Binding of hydrophobic ligands by Pseudomonas aeruginosa PA-I lectin.

The ability of Pseudomonas aeruginosa PA-I lectin to bind the fluorescent hydrophobic probe, 2-(p-toluidinyl) naphthalene sulfonic acid (TNS), and adenine was examined by spectrofluorametry and equilibrium dialysis. Interaction of TNS with PA-I caused significant enhancement of TNS fluorescence. The Hill coefficient (3.8+/-0.3) and the dissociation constant (8.7+/-0.16 microM) showed that TNS probably bound to four high affinity hydrophobic sites per PA-I tetramer. Interactions between PA-I and adenine were examined by equilibrium dialysis using [3H] adenine.
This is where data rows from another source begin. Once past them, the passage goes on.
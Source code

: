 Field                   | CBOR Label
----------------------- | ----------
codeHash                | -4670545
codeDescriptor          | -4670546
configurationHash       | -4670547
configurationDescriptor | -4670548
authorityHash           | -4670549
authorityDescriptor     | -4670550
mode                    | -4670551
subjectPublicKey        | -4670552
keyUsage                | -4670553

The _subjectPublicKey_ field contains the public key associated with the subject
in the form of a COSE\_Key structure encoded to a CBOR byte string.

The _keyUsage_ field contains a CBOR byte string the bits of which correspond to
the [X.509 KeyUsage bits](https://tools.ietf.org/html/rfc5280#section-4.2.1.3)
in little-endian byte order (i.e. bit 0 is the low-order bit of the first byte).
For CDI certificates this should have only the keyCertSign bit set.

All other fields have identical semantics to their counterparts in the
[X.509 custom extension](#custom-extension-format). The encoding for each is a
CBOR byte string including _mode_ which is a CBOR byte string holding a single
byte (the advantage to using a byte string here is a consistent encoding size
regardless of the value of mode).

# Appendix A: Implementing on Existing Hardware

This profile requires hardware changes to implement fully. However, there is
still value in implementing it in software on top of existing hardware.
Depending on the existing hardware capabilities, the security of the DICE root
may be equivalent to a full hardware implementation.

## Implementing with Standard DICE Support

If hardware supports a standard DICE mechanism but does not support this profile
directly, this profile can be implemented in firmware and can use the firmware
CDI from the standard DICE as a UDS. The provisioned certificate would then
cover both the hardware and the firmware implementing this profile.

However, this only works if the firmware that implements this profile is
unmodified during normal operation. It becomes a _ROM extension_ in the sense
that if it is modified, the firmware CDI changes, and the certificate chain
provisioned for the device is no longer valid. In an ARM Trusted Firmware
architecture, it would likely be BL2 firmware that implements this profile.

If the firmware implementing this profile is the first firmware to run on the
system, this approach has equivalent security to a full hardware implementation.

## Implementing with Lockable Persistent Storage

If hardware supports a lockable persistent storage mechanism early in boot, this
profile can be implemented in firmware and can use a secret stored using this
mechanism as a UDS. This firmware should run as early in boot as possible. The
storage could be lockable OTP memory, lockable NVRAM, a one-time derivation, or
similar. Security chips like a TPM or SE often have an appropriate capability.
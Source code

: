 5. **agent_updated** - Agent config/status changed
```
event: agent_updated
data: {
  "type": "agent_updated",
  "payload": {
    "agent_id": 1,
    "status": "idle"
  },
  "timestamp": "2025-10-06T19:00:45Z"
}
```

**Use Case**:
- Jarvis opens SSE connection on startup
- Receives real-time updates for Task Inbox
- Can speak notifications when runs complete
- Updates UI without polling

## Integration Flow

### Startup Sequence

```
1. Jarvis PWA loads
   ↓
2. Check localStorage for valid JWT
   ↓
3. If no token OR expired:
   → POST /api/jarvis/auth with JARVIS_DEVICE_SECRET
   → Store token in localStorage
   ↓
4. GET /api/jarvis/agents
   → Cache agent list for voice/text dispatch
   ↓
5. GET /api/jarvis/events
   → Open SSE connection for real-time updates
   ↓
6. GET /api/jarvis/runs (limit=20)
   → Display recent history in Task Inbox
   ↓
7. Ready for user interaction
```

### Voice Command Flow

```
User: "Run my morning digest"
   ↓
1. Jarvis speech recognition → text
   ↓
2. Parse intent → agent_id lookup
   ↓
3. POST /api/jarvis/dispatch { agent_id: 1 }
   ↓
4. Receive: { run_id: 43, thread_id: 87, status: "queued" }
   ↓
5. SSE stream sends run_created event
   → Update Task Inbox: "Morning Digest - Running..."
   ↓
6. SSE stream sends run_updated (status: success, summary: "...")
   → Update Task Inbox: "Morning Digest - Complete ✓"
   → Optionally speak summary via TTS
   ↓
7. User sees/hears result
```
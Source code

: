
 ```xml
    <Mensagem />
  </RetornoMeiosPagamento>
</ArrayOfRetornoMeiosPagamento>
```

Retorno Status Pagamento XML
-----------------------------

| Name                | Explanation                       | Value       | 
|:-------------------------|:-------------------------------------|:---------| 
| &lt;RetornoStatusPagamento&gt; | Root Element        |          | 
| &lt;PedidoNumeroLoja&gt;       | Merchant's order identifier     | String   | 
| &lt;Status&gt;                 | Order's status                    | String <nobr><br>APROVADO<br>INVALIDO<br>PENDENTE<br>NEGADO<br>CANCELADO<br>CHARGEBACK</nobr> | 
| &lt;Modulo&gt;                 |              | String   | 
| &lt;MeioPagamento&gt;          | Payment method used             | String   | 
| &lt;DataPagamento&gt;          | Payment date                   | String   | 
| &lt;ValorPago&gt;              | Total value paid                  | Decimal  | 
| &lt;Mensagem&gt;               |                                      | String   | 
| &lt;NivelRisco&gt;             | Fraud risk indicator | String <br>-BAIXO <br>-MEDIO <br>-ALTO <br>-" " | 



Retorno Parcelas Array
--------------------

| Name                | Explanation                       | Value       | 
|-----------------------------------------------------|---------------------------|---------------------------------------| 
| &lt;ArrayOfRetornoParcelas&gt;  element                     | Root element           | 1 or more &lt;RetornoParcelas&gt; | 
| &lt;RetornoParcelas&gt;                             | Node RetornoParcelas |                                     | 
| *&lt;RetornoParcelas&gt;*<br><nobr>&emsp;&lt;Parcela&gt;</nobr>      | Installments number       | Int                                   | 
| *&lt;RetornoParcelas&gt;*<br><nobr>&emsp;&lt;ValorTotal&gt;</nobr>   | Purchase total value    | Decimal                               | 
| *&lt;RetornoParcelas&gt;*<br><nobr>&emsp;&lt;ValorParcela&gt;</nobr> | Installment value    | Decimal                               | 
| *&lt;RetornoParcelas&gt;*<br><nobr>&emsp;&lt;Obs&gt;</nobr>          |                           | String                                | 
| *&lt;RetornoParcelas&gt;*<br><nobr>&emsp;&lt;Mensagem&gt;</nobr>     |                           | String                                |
The results indicated the presence of at least two classes of binding sites--one high and four lower affinity sites per tetramer with dissociation constants of 3.7+/-1.5 and 42.6+/-1.2 microM, respectively. These were distinct from the TNS sites as titration of TNS-equilibrated PA-I with adenine caused TNS fluorescence enhancement. The titration curve confirmed the existence of two classes of adenine-binding sites. Conversely, when PA-I was first equilibrated with adenine and then titrated with TNS, no TNS-binding was registered. This may indicate that conformational rearrangements of the lectin molecule caused by adenine prevent allosterically TNS binding.